This column comes from one of the many ideas I get from readers and colleagues. In a response to an academic paper on price swings I had sent to him, Economics and Finance Professor Kenneth Kopecky sent me this note:
“… We need to understand the implications of the high savings rates in Japan and China. The opposite side of the US deficit on current account is savings exceeding domestic investment in countries like China and Japan. How did this influence the onset of the world-wide recession? Are they the principal cause in the sense that very high savings in China and Japan were responsible for very low long-term interest rates, which in turn induced very risky lending/borrowing behavior?”

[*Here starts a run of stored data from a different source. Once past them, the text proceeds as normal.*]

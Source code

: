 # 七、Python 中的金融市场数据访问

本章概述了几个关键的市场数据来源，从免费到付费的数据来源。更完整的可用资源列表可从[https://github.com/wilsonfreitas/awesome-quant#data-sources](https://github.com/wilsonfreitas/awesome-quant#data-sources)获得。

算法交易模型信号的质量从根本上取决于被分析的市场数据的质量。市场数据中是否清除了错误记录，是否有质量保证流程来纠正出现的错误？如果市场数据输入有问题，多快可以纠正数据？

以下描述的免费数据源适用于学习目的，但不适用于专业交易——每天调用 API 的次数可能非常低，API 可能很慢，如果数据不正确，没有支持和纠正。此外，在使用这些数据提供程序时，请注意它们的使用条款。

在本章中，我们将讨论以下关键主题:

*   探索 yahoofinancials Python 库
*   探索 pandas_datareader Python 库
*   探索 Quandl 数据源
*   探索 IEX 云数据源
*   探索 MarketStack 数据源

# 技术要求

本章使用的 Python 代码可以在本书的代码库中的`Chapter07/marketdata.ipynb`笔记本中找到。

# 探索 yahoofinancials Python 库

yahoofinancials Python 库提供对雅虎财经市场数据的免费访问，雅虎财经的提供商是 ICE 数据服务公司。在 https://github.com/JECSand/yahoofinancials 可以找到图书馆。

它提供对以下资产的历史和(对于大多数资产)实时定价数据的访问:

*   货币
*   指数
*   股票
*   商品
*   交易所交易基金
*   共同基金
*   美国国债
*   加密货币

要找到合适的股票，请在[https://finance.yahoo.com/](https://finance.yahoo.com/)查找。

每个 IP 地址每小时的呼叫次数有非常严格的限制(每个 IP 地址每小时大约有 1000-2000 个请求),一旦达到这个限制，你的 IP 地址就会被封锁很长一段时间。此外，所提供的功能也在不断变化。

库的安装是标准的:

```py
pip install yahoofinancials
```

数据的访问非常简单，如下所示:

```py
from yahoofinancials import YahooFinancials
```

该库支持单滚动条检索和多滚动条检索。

Kopecky may be on to something. For many years now, China has been saving as much as 40 to 50 percent of its national income, the income generated by its production of goods and services. During the current decade, Japan has been saving more than 25 percent – 27.5 percent in 2006 - of its national income, the income from the goods and services that it produces. In contrast, the American savings rate, has been declining almost steadily from the average of 11 percent of American national income during the period 1960 to 1979 to as little as one percent of national income in 2005.

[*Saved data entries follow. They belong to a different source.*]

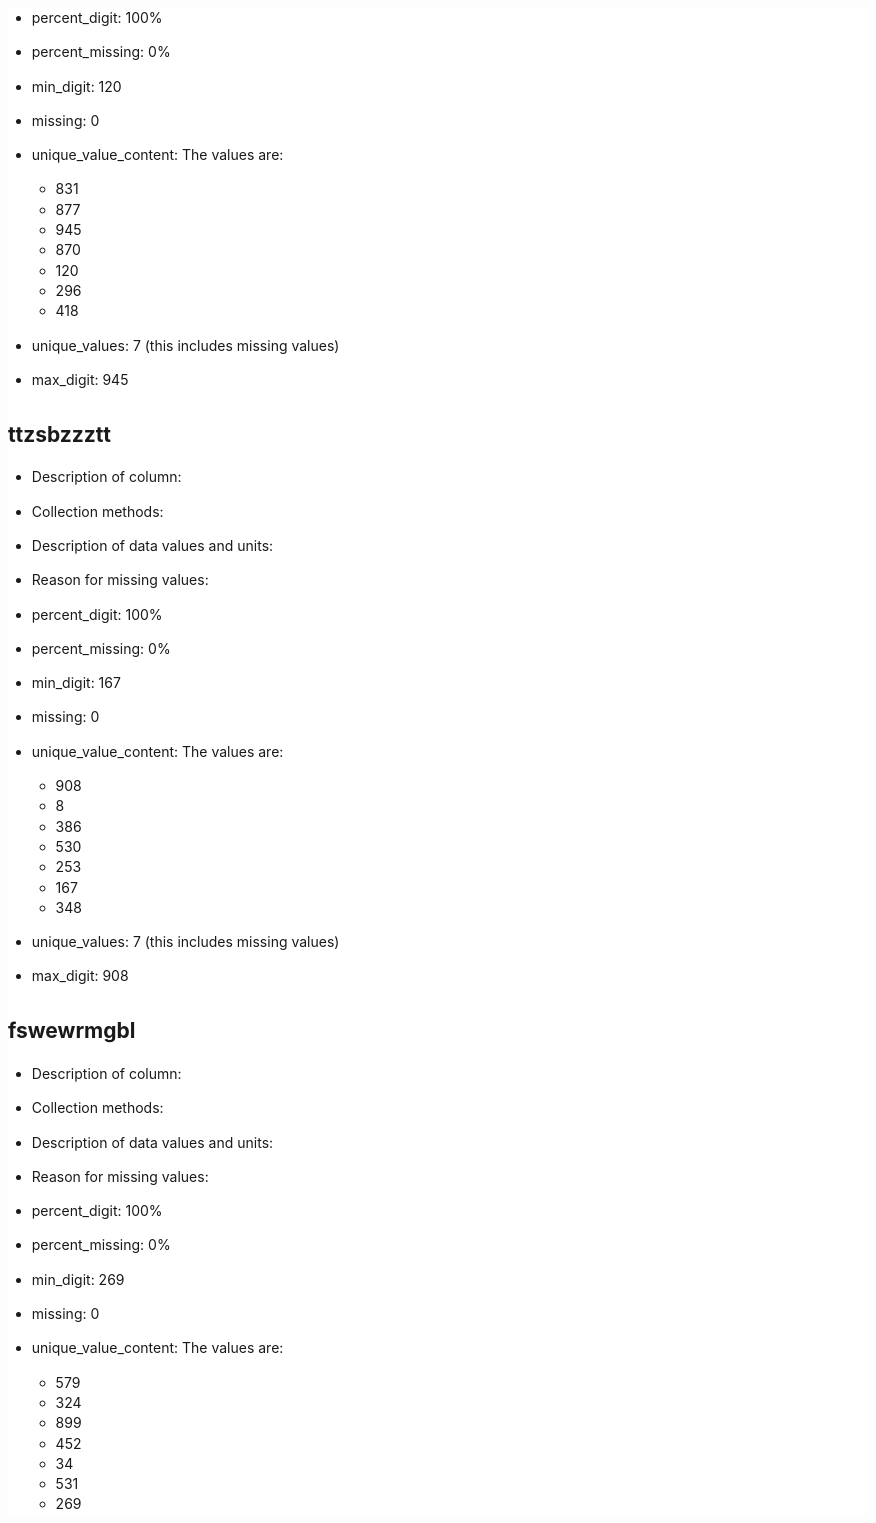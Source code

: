 * percent_digit: 100%
* percent_missing: 0%
* min_digit: 120
* missing: 0
* unique_value_content: The values are:
	* 831
	* 877
	* 945
	* 870
	* 120
	* 296
	* 418

* unique_values: 7 (this includes missing values)
* max_digit: 945

**ttzsbzzztt**
------------
* Description of column: 
* Collection methods: 
* Description of data values and units: 
* Reason for missing values: 

* percent_digit: 100%
* percent_missing: 0%
* min_digit: 167
* missing: 0
* unique_value_content: The values are:
	* 908
	* 8
	* 386
	* 530
	* 253
	* 167
	* 348

* unique_values: 7 (this includes missing values)
* max_digit: 908

**fswewrmgbl**
------------
* Description of column: 
* Collection methods: 
* Description of data values and units: 
* Reason for missing values: 

* percent_digit: 100%
* percent_missing: 0%
* min_digit: 269
* missing: 0
* unique_value_content: The values are:
	* 579
	* 324
	* 899
	* 452
	* 34
	* 531
	* 269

So we are not a nation of big savers. But could this be a cause of our current trouble, a possible cause of the big world financial melt down and recession? Well here is the point that Kopecky and others have been making, including Professor Martin Feldstein of Harvard. The high savings rate in China and Japan (and we could add South Korea, Singapore and Malaysia as countries with high savings) has caused two related problems that may have contributed to our current world-wide problems.
First, when Japan and China produce so much more than they consume and invest domestically, they must necessarily export the excess production. It turns out that the United States is one of their biggest markets. If the U.S. didn’t buy much of China’s and Japan’s (and South Korea’s and Singapore’s and Malaysia’s) excess output, these countries would have to save less and consume or invest more of it themselves. To the extent that they could not use all of the excess production for themselves, they would face a deficiency in demand causing a fall in their growth rates and a rise in domestic unemployment. Chinese and Japanese savings would have to become smaller. It is American over consumption that allows the Chinese and Japanese to save so much. And by buying and over consuming as much as we have, we Americans have been propping up their economies and much of the world’s economy.
Second, Japan and China (and South Korea and Singapore and Malaysia) have received many trillions of U.S. dollars as payment for the goods and services that they export to the United States. Much of those trillions get invested in financial securities – U.S. government and corporate bonds and more recently in U.S. mortgage backed securities. With so many foreign dollar holdings chasing U.S. financial securities, interest rates in the United States have been exceedingly low, and this, in turn, has fueled U.S. consumer debt and U.S. mortgage debt and thus has been a large factor in the housing boom in the United States.
The U.S. housing boom led to large increases in mortgage debt and then to mortgage backed securities, some of which ended up in the portfolios of the Chinese and Japanese and others around the world. The bubble burst when delinquency rates on U.S. mortgages increased to higher than expected rates, thus causing a devaluation of U.S. mortgage backed securities and the current world financial and economic crisis.
So there you have it. Perhaps, we can blame the Chinese and the Japanese. But I still wouldn’t let those U.S. originators of the fancy new mortgage backed securities called collateralized debt obligations (CDOs) and the credit rating firms on Wall Street completely off the hook.
And I wouldn’t bet on China suddenly deciding that they must do their part in propping up the world’s economy, and that they must export a smaller percentage of their domestic output. And heaven forbid, that they decide they should buy more American goods and services.
No, the only way out of this, once we get over the initial crisis of lack of deficient demand at home (that is why we need the fiscal stimulus) is to invest in American capital, both human and physical, so that we become more productive and can offer the world an offer they cannot refuse – high quality, competitive American goods and services.